Tokyo - The Reebok viral campaign for the Taikan line of performance wear is an excellent example of how to do a viral campaign right. The KPI results speak for themselves." So says Zach Taub, Reebok's Brand Director. The video is a parody based on a very well known exercise show in Japan.
The campaign ran from April 1 to mid-May and was designed to raise awareness of the Taikan product line. The icing on the cake for this campaign was the recent announcement by YouTube Rewind [see www.youtube.com/rewind] that the viral video was the second most viewed video on YouTube in Japan in 2010. "We were only beat out by a famous local celebrity model's very sexy fashion shoot film called Glamorous. So if we're going to come in second to somebody, it might as well be to something like that," jokes Taub. Currently the Taikan video is closing in on 2 million views. [See: http://www.youtube.com/watch?v=Ep4JAf8hECE]
"We had hoped to get 100,000 views in six weeks - we got 134,000 views the first day and over 1.6 million views by the six week mark," explains Phil Rubel, Saatchi & Saatchi Fallon's CEO. "In addition to the YouTube views, we also achieved over 550 million yen's worth of free TV exposure as almost all the key stations in Japan featured the video, the products, the performers and sometimes even Reebok representatives on their shows. We had expected some media exposure but never anticipated anything this big."

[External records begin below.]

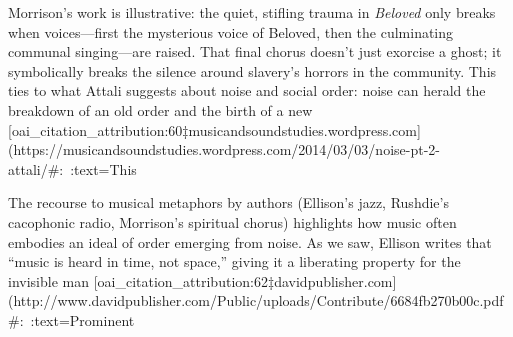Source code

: \documentclass[12pt]{report}
\begin{document}
   Morrison’s work is illustrative: the quiet, stifling trauma in \textit{Beloved} only breaks when voices—first the mysterious voice of Beloved, then the culminating communal singing—are raised. That final chorus doesn’t just exorcise a ghost; it symbolically breaks the silence around slavery’s horrors in the community. This ties to what Attali suggests about noise and social order: noise can herald the breakdown of an old order and the birth of a new [oai_citation_attribution:60‡musicandsoundstudies.wordpress.com](https://musicandsoundstudies.wordpress.com/2014/03/03/noise-pt-2-attali/#:~:text=This%

   The recourse to musical metaphors by authors (Ellison’s jazz, Rushdie’s cacophonic radio, Morrison’s spiritual chorus) highlights how music often embodies an ideal of order emerging from noise. As we saw, Ellison writes that “music is heard in time, not space,” giving it a liberating property for the invisible man [oai_citation_attribution:62‡davidpublisher.com](http://www.davidpublisher.com/Public/uploads/Contribute/6684fb270b00c.pdf#:~:text=Prominent%
\end{document}
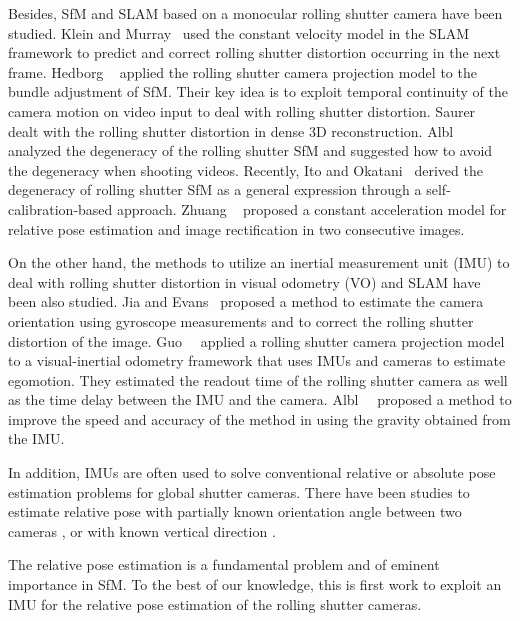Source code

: \documentclass[10pt,twocolumn,letterpaper]{article}
\theoremstyle{definition}
\begin{document}
	
	
	Besides, SfM and SLAM based on a monocular rolling shutter camera have been studied.
	Klein and Murray~\cite{Klein:ISMAR:2009} used the constant velocity model in the SLAM framework to predict and correct rolling shutter distortion occurring in the next frame.
	Hedborg \etal~\cite{Hedborg:ICCVW:2011,Hedborg:CVPR:2012} applied the rolling shutter camera projection model to the bundle adjustment of SfM.
	Their key idea is to exploit temporal continuity of the camera motion on video input to deal with rolling shutter distortion.
	Saurer \etal~\cite{Saurer:ICCV:2013} dealt with the rolling shutter distortion in dense 3D reconstruction.
	Albl \etal~\cite{Albl:ECCV:2016} analyzed the degeneracy of the rolling shutter SfM and suggested how to avoid the degeneracy when shooting videos.
	Recently, Ito and Okatani~\cite{Ito:CVPR:2017} derived the degeneracy of rolling shutter SfM as a general expression through a self-calibration-based approach.
	Zhuang \etal~\cite{Zhuang:ICCV:2017} proposed a constant acceleration model for relative pose estimation and image rectification in two consecutive images.
	
	
	On the other hand, the methods to utilize an inertial measurement unit (IMU) to deal with rolling shutter distortion in visual odometry (VO) and SLAM have been also studied.
	Jia and Evans~\cite{Jia:MMSP:2012} proposed a method to estimate the camera orientation using gyroscope measurements and to correct the rolling shutter distortion of the image.
	Guo~\etal~\cite{Guo:RSS:2014} applied a rolling shutter camera projection model to a visual-inertial odometry framework that uses IMUs and cameras to estimate egomotion.
	They estimated the readout time of the rolling shutter camera as well as the time delay between the IMU and the camera.
	Albl~\etal~\cite{Albl:CVPR:2016} proposed a method to improve the speed and accuracy of the method in \cite{Albl:CVPR:2015} using the gravity obtained from the IMU.
	
	
	
	In addition, IMUs are often used to solve conventional relative or absolute pose estimation problems for global shutter cameras.
	There have been studies to estimate relative pose with partially known orientation angle between two cameras \cite{Fraundorfer:ECCV:2010,Li:IROS:2013}, or with known vertical direction \cite{Kukelova:ACCV:2011,Lee:CVPR:2014}.
	

	The relative pose estimation is a fundamental problem and of eminent importance in SfM.
	To the best of our knowledge, this is first work to exploit an IMU for the relative pose estimation of the rolling shutter cameras.
	
\end{document}

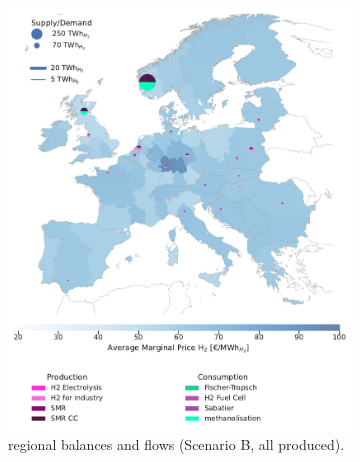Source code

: \documentclass[final,5p,times,twocolumn]{elsarticle}
\begin{document}
\begin{figure}[!htbp]
  \begin{subfigure}[t]{0.47\textwidth}
      \vspace{0pt}
      \includegraphics[width=\textwidth]{balance_map_h2_scenario_b}
      \vspace{0.3cm}
      \vspace{-0.3cm}
      \caption{ regional balances and flows (Scenario B, all  produced).}
      \label{fig:balance_map_h2_scenario_b}
  \end{subfigure}
  \hfill
  \begin{subfigure}[t]{0.47\textwidth}
      \vspace{0pt}

\end{subfigure}
\end{figure}
\end{document}
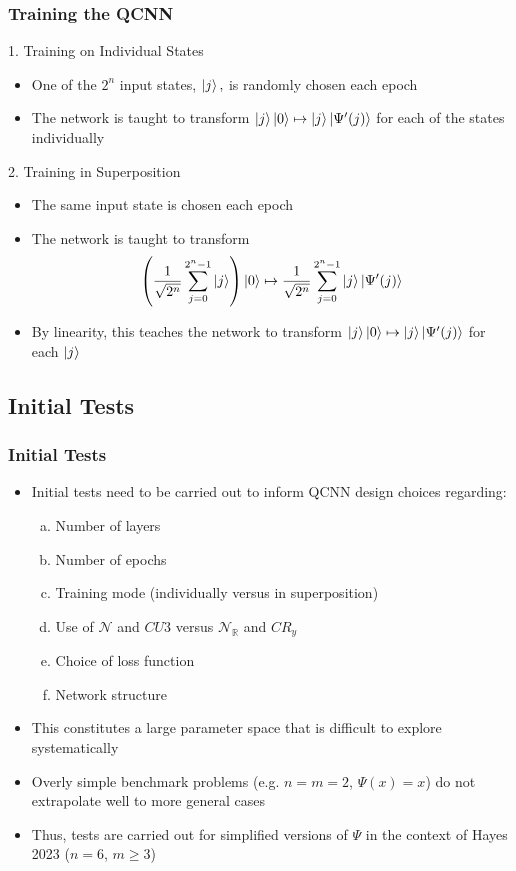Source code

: \documentclass{beamer}
\begin{document}
\begin{frame}
\frametitle{Training the QCNN}
\begin{block}{1. Training on Individual States}
\begin{itemize}
\item One of the $2^n$ input states, $\ket{j},$ is \alert{randomly chosen} each epoch
\item The network is taught to transform $\ket{j}\ket{0} \mapsto \ket{j}\ket{\Psi'(j)} $ for each of the states individually
\end{itemize} 
\end{block}
\begin{block}{2. Training in Superposition}
\begin{itemize}
\item The \alert{same input state} is chosen each epoch
\item The network is taught to transform 
\begin{equation}
\left(\frac{1}{\sqrt{2^n}} \sum^{2^n-1}_{j=0} \ket{j} \right) \ket{0} \mapsto \frac{1}{\sqrt{2^n}} \sum^{2^n -1}_{j=0} \ket{j}\ket{\Psi'(j)}
\end{equation}
\item By linearity, this teaches the network to transform $\ket{j}\ket{0} \mapsto \ket{j}\ket{\Psi'(j)} $ for each $\ket{j}$
\end{itemize} 
\end{block}
\end{frame}

\begin{frame}
\section{Initial Tests}
\frametitle{Initial Tests}
\begin{itemize}
\item Initial tests need to be carried out to \alert{inform QCNN design choices} regarding:
\begin{enumerate}[(a)]
\item Number of layers
\item Number of epochs 
\item Training mode (individually versus in superposition)
\item Use of $\mathcal{N}$ and $CU3$ versus $\mathcal{N}_\mathbb{R}$ and $CR_y$ 
\item Choice of loss function
\item Network structure
\end{enumerate}
\item This constitutes a \alert{large parameter space} that is difficult to explore systematically
\item Overly simple benchmark problems (e.g.
$n=m=2$, $\Psi(x)=x$) do not extrapolate well to more general cases 
\item Thus, tests are carried out for simplified versions of $\Psi$ in the context of Hayes 2023 ($n=6$, $m \geq 3$)
\end{itemize}
\end{frame}
\end{document}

"However a successful viral campaign involves much more than a great piece of film placed on-line. The agency carefully crafted a plan that was supported by some integrated activities that would detonate maximum exposure of the video in a short period of time," added Taub.
"The key to success was two-fold," Rubel further explains. "First, the campaign taps into a tremendous cultural icon. The daily calisthenics show had been on TV for decades and almost everyone growing up in Japan knows about it and has probably exercised to it at some point.
"Secondly, the campaign was based on an insight that everyone can relate too - which is people's penchant for purchasing expensive new equipment to improve their game, rather than improve their own physical core. That's the essence of the creative strategy that led to the idea of launching the fake ‘next generation' of the calisthenics show. And, of course, the surprising twist that people saw when they viewed the video which our creative team came up with made it absolutely irresistible not to pass on to friends."